The otherwise monotonous act of driving has one large benefit, save for simply arriving at one’s intended location – road kill. No other mode of transport allows long distances to be traversed, whilst still having the ability to stop and the space to deposit a dead creature. I must have picked up literally tonnes of free meat in my life, most of which has been fed to ferrets, or used in my ‘protein hopper’, the sanitized name I use for a hanging barrel with small holes in the bottom and a large one at the top. Unwanted meat goes in, nature takes its course, high protein chicken food comes out in the form of maggots, egg production goes up and we are all happy – except Em when the wind blows towards the house! Quality finds however, are too good for the livestock and are are gathered for the cooking pot. Pheasants, ducks (domestic and wild), hedgehogs, thrushes and finches have all found there way to my plate via the tarmac, but the prince of all pre-tenderized meats has to be venison.

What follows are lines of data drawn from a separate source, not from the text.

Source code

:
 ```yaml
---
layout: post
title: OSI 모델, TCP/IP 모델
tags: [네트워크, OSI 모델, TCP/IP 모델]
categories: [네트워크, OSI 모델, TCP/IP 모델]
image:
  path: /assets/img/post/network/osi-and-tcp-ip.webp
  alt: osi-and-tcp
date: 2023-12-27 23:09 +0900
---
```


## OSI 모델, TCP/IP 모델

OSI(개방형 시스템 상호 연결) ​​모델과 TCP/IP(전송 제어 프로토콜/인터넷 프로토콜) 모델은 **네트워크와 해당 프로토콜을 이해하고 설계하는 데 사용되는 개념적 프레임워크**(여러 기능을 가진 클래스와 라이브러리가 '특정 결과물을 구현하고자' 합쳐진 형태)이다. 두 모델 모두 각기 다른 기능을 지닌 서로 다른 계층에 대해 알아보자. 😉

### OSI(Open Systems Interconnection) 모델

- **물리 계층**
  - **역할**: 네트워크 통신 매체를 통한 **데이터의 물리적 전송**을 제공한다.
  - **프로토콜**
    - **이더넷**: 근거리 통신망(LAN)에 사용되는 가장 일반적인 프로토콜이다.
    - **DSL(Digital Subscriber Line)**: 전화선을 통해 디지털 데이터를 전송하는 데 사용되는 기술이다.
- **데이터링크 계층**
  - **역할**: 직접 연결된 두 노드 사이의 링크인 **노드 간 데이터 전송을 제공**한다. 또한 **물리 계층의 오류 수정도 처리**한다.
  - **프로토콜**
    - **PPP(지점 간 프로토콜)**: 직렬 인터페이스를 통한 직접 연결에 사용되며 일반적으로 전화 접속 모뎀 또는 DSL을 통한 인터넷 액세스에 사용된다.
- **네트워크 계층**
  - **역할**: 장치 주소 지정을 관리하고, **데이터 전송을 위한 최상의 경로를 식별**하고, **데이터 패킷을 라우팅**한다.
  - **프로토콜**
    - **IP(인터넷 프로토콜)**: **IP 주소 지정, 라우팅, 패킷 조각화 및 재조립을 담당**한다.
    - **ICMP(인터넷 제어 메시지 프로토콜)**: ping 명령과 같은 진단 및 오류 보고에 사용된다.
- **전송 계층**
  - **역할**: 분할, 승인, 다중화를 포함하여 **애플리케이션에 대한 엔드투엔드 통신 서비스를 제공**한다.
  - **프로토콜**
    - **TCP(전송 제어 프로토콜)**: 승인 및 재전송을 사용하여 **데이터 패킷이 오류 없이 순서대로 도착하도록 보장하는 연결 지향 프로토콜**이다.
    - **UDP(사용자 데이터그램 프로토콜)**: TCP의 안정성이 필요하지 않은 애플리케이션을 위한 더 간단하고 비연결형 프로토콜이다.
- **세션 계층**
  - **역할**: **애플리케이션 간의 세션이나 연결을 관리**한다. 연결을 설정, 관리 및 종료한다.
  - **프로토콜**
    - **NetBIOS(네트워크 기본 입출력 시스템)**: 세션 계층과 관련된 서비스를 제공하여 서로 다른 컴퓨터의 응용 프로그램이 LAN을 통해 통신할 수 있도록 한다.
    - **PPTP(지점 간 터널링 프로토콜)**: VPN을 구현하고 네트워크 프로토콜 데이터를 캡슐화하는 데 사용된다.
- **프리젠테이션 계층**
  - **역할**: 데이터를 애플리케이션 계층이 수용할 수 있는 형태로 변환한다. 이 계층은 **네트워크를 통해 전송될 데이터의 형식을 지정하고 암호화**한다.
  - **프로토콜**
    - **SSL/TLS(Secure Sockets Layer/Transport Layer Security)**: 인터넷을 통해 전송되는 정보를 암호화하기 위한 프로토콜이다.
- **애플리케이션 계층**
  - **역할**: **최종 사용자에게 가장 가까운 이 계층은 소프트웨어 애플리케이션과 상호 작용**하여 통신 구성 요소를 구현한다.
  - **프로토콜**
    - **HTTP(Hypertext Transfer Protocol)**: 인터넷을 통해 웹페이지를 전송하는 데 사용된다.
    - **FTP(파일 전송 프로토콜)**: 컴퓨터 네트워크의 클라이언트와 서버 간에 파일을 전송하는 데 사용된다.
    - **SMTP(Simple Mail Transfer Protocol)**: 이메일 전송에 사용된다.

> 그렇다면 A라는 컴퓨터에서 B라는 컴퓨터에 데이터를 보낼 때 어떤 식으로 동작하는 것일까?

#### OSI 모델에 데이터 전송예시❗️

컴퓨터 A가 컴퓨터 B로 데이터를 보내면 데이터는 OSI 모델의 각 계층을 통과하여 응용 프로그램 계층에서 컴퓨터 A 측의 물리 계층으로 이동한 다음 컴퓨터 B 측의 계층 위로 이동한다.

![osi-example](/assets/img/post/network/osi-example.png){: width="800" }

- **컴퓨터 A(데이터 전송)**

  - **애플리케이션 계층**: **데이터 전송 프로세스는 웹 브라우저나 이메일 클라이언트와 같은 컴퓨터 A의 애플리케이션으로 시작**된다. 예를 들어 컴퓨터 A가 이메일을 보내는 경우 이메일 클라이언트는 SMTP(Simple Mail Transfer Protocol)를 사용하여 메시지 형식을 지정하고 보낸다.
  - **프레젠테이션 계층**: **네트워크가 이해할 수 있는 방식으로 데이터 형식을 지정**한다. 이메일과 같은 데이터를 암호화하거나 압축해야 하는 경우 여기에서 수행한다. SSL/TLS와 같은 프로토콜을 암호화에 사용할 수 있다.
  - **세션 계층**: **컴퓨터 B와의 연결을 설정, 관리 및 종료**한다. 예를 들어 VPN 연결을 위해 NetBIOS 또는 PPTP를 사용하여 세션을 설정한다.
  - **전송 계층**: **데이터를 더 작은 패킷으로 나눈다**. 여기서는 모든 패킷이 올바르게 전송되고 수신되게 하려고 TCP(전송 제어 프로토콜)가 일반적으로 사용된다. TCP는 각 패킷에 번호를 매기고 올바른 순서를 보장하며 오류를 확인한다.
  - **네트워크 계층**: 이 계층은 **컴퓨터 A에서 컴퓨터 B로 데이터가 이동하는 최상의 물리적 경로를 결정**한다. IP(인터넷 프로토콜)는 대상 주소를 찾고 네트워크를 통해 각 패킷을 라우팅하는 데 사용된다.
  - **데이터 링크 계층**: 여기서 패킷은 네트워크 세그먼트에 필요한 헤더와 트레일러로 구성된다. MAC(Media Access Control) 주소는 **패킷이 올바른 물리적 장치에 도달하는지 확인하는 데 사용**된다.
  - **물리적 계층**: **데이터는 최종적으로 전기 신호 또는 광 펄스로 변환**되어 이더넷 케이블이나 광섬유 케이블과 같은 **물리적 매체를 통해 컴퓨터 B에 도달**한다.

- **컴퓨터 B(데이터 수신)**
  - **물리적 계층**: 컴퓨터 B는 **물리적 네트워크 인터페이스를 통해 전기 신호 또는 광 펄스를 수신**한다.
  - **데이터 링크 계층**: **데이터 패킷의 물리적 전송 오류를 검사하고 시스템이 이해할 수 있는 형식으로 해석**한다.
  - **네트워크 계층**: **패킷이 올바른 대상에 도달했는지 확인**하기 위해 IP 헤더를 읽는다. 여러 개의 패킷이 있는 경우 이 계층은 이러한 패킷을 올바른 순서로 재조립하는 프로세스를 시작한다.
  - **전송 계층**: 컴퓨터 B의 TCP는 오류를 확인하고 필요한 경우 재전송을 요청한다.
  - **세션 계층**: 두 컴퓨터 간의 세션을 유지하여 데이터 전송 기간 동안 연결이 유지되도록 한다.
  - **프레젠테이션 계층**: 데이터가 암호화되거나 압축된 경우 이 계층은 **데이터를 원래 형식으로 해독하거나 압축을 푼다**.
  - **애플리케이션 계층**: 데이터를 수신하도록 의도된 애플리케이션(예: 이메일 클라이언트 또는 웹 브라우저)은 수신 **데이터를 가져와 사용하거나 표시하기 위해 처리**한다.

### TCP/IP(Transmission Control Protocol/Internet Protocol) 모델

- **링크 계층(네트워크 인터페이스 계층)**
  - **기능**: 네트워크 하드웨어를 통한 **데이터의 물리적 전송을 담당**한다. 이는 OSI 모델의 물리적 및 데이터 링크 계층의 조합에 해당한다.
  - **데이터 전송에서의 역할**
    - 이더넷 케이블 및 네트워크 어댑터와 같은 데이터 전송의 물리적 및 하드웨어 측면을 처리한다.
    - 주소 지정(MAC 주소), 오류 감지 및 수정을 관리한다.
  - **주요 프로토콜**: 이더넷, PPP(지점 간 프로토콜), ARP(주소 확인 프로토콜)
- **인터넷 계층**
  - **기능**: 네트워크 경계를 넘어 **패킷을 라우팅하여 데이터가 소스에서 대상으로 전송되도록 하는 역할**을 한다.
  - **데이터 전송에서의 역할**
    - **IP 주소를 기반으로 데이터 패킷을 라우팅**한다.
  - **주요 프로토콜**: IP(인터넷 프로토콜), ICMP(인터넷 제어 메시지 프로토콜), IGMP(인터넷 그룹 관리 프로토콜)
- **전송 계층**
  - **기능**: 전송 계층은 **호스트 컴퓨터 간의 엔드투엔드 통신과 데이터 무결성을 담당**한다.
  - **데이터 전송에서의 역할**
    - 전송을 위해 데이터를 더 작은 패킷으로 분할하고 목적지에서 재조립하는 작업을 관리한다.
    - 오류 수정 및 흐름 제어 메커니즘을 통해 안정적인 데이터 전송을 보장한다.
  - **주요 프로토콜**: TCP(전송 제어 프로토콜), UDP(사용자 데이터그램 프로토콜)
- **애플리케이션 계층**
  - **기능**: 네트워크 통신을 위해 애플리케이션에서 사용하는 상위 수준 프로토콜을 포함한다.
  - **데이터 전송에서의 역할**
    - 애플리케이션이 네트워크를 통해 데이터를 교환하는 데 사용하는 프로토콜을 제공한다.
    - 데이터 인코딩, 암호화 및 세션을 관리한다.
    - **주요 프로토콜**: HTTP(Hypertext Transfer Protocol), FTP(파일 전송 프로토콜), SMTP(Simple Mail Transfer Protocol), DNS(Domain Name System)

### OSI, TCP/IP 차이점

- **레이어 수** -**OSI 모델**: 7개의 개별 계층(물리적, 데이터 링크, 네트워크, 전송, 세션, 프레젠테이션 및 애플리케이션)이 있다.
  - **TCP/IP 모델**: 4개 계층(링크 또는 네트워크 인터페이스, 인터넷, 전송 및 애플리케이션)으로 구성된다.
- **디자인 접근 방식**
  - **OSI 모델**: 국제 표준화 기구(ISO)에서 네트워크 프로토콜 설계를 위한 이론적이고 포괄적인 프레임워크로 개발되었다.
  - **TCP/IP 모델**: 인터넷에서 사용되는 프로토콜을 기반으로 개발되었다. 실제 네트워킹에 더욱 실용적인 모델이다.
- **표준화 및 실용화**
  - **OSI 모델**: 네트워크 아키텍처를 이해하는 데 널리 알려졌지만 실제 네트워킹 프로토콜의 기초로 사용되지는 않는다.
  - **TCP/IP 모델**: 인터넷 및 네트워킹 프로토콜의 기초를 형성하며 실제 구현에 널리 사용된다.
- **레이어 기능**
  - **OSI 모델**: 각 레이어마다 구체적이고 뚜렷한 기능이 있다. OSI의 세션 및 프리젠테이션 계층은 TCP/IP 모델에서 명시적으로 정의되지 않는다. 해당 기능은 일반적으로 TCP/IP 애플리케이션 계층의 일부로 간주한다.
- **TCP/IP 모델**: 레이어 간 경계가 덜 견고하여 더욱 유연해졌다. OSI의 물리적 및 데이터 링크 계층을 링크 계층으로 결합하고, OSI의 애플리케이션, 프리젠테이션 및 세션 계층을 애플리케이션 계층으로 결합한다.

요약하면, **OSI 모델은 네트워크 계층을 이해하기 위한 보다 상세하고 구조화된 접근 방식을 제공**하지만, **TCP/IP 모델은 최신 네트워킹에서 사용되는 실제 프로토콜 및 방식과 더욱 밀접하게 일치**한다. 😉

Anything up to the size of a fox can be snatched up virtually on the move by opening the drivers door and leaning out, but a deer is a quite different matter. Picking up Bambi takes fortitude of character, a strong arm and sometimes a taste for danger (as well as good meat). Your average Jo doesn’t care much for the sight of a bloody carcass being hauled up the road and I recall a few months back the array of looks, bewilderment and disgust amongst them, as I struggled the knee buckling weight of a fallow buck across a busy A road during rush hour. I had been looking for a gap in the traffic,but one car stopped and before I knew it I had a twenty strong audience gawping at me from both directions. The riskiest retrieval was from the central reservation of a motorway section of the A21 near Tonbridge when Em and I dragged another large buck across three lanes of motorway traffic to reach our old Kia Pride, (a car which provokes anything but) on the hard shoulder.
I have been thrown in to road kill yarn telling because a couple of days back we found a roe buck freshly killed whilst on our way back from visiting family. It was a fine beast and now resides in the freezer.